What you have to do:
Omit the pictures. Print each entry below exactly.

═════ Material provided

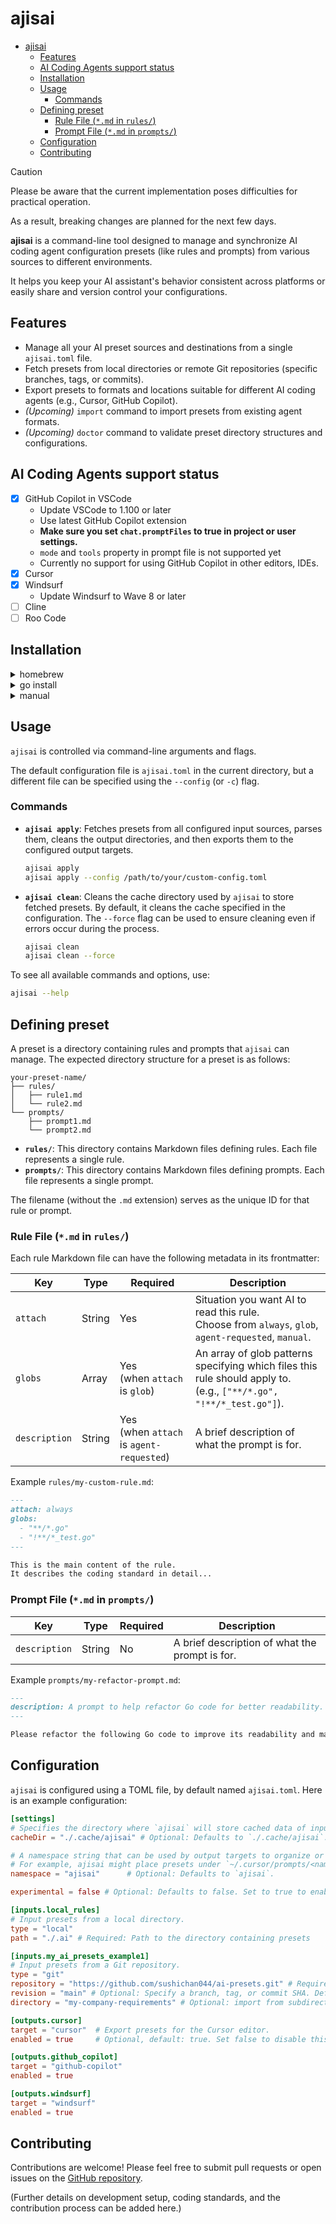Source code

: # ajisai

<!-- TOC -->

- [ajisai](#ajisai)
  - [Features](#features)
  - [AI Coding Agents support status](#ai-coding-agents-support-status)
  - [Installation](#installation)
  - [Usage](#usage)
    - [Commands](#commands)
  - [Defining preset](#defining-preset)
    - [Rule File (`*.md` in `rules/`)](#rule-file-md-in-rules)
    - [Prompt File (`*.md` in `prompts/`)](#prompt-file-md-in-prompts)
  - [Configuration](#configuration)
  - [Contributing](#contributing)

<!-- /TOC -->

> [!CAUTION]
> Please be aware that the current implementation poses difficulties for practical operation.
> 
> As a result, breaking changes are planned for the next few days.

**ajisai** is a command-line tool designed to manage and synchronize AI coding agent configuration presets (like rules and prompts) from various sources to different environments.

It helps you keep your AI assistant\'s behavior consistent across platforms or easily share and version control your configurations.

## Features

- Manage all your AI preset sources and destinations from a single `ajisai.toml` file.
- Fetch presets from local directories or remote Git repositories (specific branches, tags, or commits).
- Export presets to formats and locations suitable for different AI coding agents (e.g., Cursor, GitHub Copilot).
- *(Upcoming)* `import` command to import presets from existing agent formats.
- *(Upcoming)* `doctor` command to validate preset directory structures and configurations.

## AI Coding Agents support status

- [x] GitHub Copilot in VSCode
  - Update VSCode to 1.100 or later
  - Use latest GitHub Copilot extension
  - **Make sure you set `chat.promptFiles` to true in project or user settings.**
  - `mode` and `tools` property in prompt file is not supported yet
  - Currently no support for using GitHub Copilot in other editors, IDEs.
- [x] Cursor
- [x] Windsurf
  - Update Windsurf to Wave 8 or later
- [ ] Cline
- [ ] Roo Code

## Installation

<details>
  <summary>homebrew</summary>

```bash
brew install sushichan044/tap/ajisai
```

</details>

<details>
  <summary>go install</summary>

```bash
go install github.com/sushichan044/ajisai@latest
```

</details>

<details>
  <summary>manual</summary>

Download the latest release from the [GitHub releases page](https://github.com/sushichan044/ajisai/releases).

</details>

## Usage

`ajisai` is controlled via command-line arguments and flags.

The default configuration file is `ajisai.toml` in the current directory, but a different file can be specified using the `--config` (or `-c`) flag.

### Commands

- **`ajisai apply`**: Fetches presets from all configured input sources, parses them, cleans the output directories, and then exports them to the configured output targets.

    ```bash
    ajisai apply
    ajisai apply --config /path/to/your/custom-config.toml
    ```

- **`ajisai clean`**: Cleans the cache directory used by `ajisai` to store fetched presets. By default, it cleans the cache specified in the configuration. The `--force` flag can be used to ensure cleaning even if errors occur during the process.

    ```bash
    ajisai clean
    ajisai clean --force
    ```

To see all available commands and options, use:

```bash
ajisai --help
```

## Defining preset

A preset is a directory containing rules and prompts that `ajisai` can manage. The expected directory structure for a preset is as follows:

```
your-preset-name/
├── rules/
│   ├── rule1.md
│   └── rule2.md
└── prompts/
    ├── prompt1.md
    └── prompt2.md
```

- **`rules/`**: This directory contains Markdown files defining rules. Each file represents a single rule.
- **`prompts/`**: This directory contains Markdown files defining prompts. Each file represents a single prompt.

The filename (without the `.md` extension) serves as the unique ID for that rule or prompt.

### Rule File (`*.md` in `rules/`)

Each rule Markdown file can have the following metadata in its frontmatter:

| Key           | Type    | Required | Description                                                                                                |
|---------------|---------|----------|------------------------------------------------------------------------------------------------------------|
| `attach` | String  | Yes       | Situation you want AI to read this rule. <br> Choose from `always`, `glob`, `agent-requested`, `manual`.  |
| `globs`      | Array  | Yes <br> (when `attach` is `glob`) <br> | An array of glob patterns specifying which files this rule should apply to. <br> (e.g., `["**/*.go", "!**/*_test.go"]`). |
| `description` | String  | Yes <br> (when `attach` is `agent-requested`) <br> | A brief description of what the prompt is for.                                                                |

Example `rules/my-custom-rule.md`:

```markdown
---
attach: always
globs:
  - "**/*.go"
  - "!**/*_test.go"
---

This is the main content of the rule.
It describes the coding standard in detail...
```

### Prompt File (`*.md` in `prompts/`)

| Key           | Type    | Required | Description                                                                                                   |
|---------------|---------|----------|---------------------------------------------------------------------------------------------------------------|
| `description` | String  | No       | A brief description of what the prompt is for.                                                                |

Example `prompts/my-refactor-prompt.md`:

```markdown
---
description: A prompt to help refactor Go code for better readability.
---

Please refactor the following Go code to improve its readability and maintainability, keeping in mind our company's Go coding standards.
```

## Configuration

`ajisai` is configured using a TOML file, by default named `ajisai.toml`. Here is an example configuration:

```toml
[settings]
# Specifies the directory where `ajisai` will store cached data of inputs.
cacheDir = "./.cache/ajisai" # Optional: Defaults to `./.cache/ajisai`.

# A namespace string that can be used by output targets to organize or prefix the imported presets.
# For example, ajisai might place presets under `~/.cursor/prompts/<namespace>/` or `~/.cursor/rules/<namespace>/`.
namespace = "ajisai"      # Optional: Defaults to `ajisai`.

experimental = false # Optional: Defaults to false. Set to true to enable experimental features.

[inputs.local_rules]
# Input presets from a local directory.
type = "local"
path = "./.ai" # Required: Path to the directory containing presets

[inputs.my_ai_presets_example1]
# Input presets from a Git repository.
type = "git"
repository = "https://github.com/sushichan044/ai-presets.git" # Required: URL of the Git repository
revision = "main" # Optional: Specify a branch, tag, or commit SHA. Defaults to the repo's default branch.
directory = "my-company-requirements" # Optional: import from subdirectory.

[outputs.cursor]
target = "cursor"  # Export presets for the Cursor editor.
enabled = true     # Optional, default: true. Set false to disable this output.

[outputs.github_copilot]
target = "github-copilot"
enabled = true

[outputs.windsurf]
target = "windsurf"
enabled = true
```

## Contributing

Contributions are welcome! Please feel free to submit pull requests or open issues on the [GitHub repository](https://github.com/sushichan044/ajisai).

(Further details on development setup, coding standards, and the contribution process can be added here.)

══════════

The answer:
Source code

: # ajisai

<!-- TOC -->

- [ajisai](#ajisai)
  - [Features](#features)
  - [AI Coding Agents support status](#ai-coding-agents-support-status)
  - [Installation](#installation)
  - [Usage](#usage)
    - [Commands](#commands)
  - [Defining preset](#defining-preset)
    - [Rule File (`*.md` in `rules/`)](#rule-file-md-in-rules)
    - [Prompt File (`*.md` in `prompts/`)](#prompt-file-md-in-prompts)
  - [Configuration](#configuration)
  - [Contributing](#contributing)

<!-- /TOC -->

> [!CAUTION]
> Please be aware that the current implementation poses difficulties for practical operation.
> 
> As a result, breaking changes are planned for the next few days.

**ajisai** is a command-line tool designed to manage and synchronize AI coding agent configuration presets (like rules and prompts) from various sources to different environments.

It helps you keep your AI assistant\'s behavior consistent across platforms or easily share and version control your configurations.

## Features

- Manage all your AI preset sources and destinations from a single `ajisai.toml` file.
- Fetch presets from local directories or remote Git repositories (specific branches, tags, or commits).
- Export presets to formats and locations suitable for different AI coding agents (e.g., Cursor, GitHub Copilot).
- *(Upcoming)* `import` command to import presets from existing agent formats.
- *(Upcoming)* `doctor` command to validate preset directory structures and configurations.

## AI Coding Agents support status

- [x] GitHub Copilot in VSCode
  - Update VSCode to 1.100 or later
  - Use latest GitHub Copilot extension
  - **Make sure you set `chat.promptFiles` to true in project or user settings.**
  - `mode` and `tools` property in prompt file is not supported yet
  - Currently no support for using GitHub Copilot in other editors, IDEs.
- [x] Cursor
- [x] Windsurf
  - Update Windsurf to Wave 8 or later
- [ ] Cline
- [ ] Roo Code

## Installation

<details>
  <summary>homebrew</summary>

```bash
brew install sushichan044/tap/ajisai
```

</details>

<details>
  <summary>go install</summary>

```bash
go install github.com/sushichan044/ajisai@latest
```

</details>

<details>
  <summary>manual</summary>

Download the latest release from the [GitHub releases page](https://github.com/sushichan044/ajisai/releases).

</details>

## Usage

`ajisai` is controlled via command-line arguments and flags.

The default configuration file is `ajisai.toml` in the current directory, but a different file can be specified using the `--config` (or `-c`) flag.

### Commands

- **`ajisai apply`**: Fetches presets from all configured input sources, parses them, cleans the output directories, and then exports them to the configured output targets.

    ```bash
    ajisai apply
    ajisai apply --config /path/to/your/custom-config.toml
    ```

- **`ajisai clean`**: Cleans the cache directory used by `ajisai` to store fetched presets. By default, it cleans the cache specified in the configuration. The `--force` flag can be used to ensure cleaning even if errors occur during the process.

    ```bash
    ajisai clean
    ajisai clean --force
    ```

To see all available commands and options, use:

```bash
ajisai --help
```

## Defining preset

A preset is a directory containing rules and prompts that `ajisai` can manage. The expected directory structure for a preset is as follows:

```
your-preset-name/
├── rules/
│   ├── rule1.md
│   └── rule2.md
└── prompts/
    ├── prompt1.md
    └── prompt2.md
```

- **`rules/`**: This directory contains Markdown files defining rules. Each file represents a single rule.
- **`prompts/`**: This directory contains Markdown files defining prompts. Each file represents a single prompt.

The filename (without the `.md` extension) serves as the unique ID for that rule or prompt.

### Rule File (`*.md` in `rules/`)

Each rule Markdown file can have the following metadata in its frontmatter:

| Key           | Type    | Required | Description                                                                                                |
|---------------|---------|----------|------------------------------------------------------------------------------------------------------------|
| `attach` | String  | Yes       | Situation you want AI to read this rule. <br> Choose from `always`, `glob`, `agent-requested`, `manual`.  |
| `globs`      | Array  | Yes <br> (when `attach` is `glob`) <br> | An array of glob patterns specifying which files this rule should apply to. <br> (e.g., `["**/*.go", "!**/*_test.go"]`). |
| `description` | String  | Yes <br> (when `attach` is `agent-requested`) <br> | A brief description of what the prompt is for.                                                                |

Example `rules/my-custom-rule.md`:

```markdown
---
attach: always
globs:
  - "**/*.go"
  - "!**/*_test.go"
---

This is the main content of the rule.
It describes the coding standard in detail...
```

### Prompt File (`*.md` in `prompts/`)

| Key           | Type    | Required | Description                                                                                                   |
|---------------|---------|----------|---------------------------------------------------------------------------------------------------------------|
| `description` | String  | No       | A brief description of what the prompt is for.                                                                |

Example `prompts/my-refactor-prompt.md`:

```markdown
---
description: A prompt to help refactor Go code for better readability.
---

Please refactor the following Go code to improve its readability and maintainability, keeping in mind our company's Go coding standards.
```

## Configuration

`ajisai` is configured using a TOML file, by default named `ajisai.toml`. Here is an example configuration:

```toml
[settings]
# Specifies the directory where `ajisai` will store cached data of inputs.
cacheDir = "./.cache/ajisai" # Optional: Defaults to `./.cache/ajisai`.

# A namespace string that can be used by output targets to organize or prefix the imported presets.
# For example, ajisai might place presets under `~/.cursor/prompts/<namespace>/` or `~/.cursor/rules/<namespace>/`.
namespace = "ajisai"      # Optional: Defaults to `ajisai`.

experimental = false # Optional: Defaults to false. Set to true to enable experimental features.

[inputs.local_rules]
# Input presets from a local directory.
type = "local"
path = "./.ai" # Required: Path to the directory containing presets

[inputs.my_ai_presets_example1]
# Input presets from a Git repository.
type = "git"
repository = "https://github.com/sushichan044/ai-presets.git" # Required: URL of the Git repository
revision = "main" # Optional: Specify a branch, tag, or commit SHA. Defaults to the repo's default branch.
directory = "my-company-requirements" # Optional: import from subdirectory.

[outputs.cursor]
target = "cursor"  # Export presets for the Cursor editor.
enabled = true     # Optional, default: true. Set false to disable this output.

[outputs.github_copilot]
target = "github-copilot"
enabled = true

[outputs.windsurf]
target = "windsurf"
enabled = true
```

## Contributing

Contributions are welcome! Please feel free to submit pull requests or open issues on the [GitHub repository](https://github.com/sushichan044/ajisai).

(Further details on development setup, coding standards, and the contribution process can be added here.)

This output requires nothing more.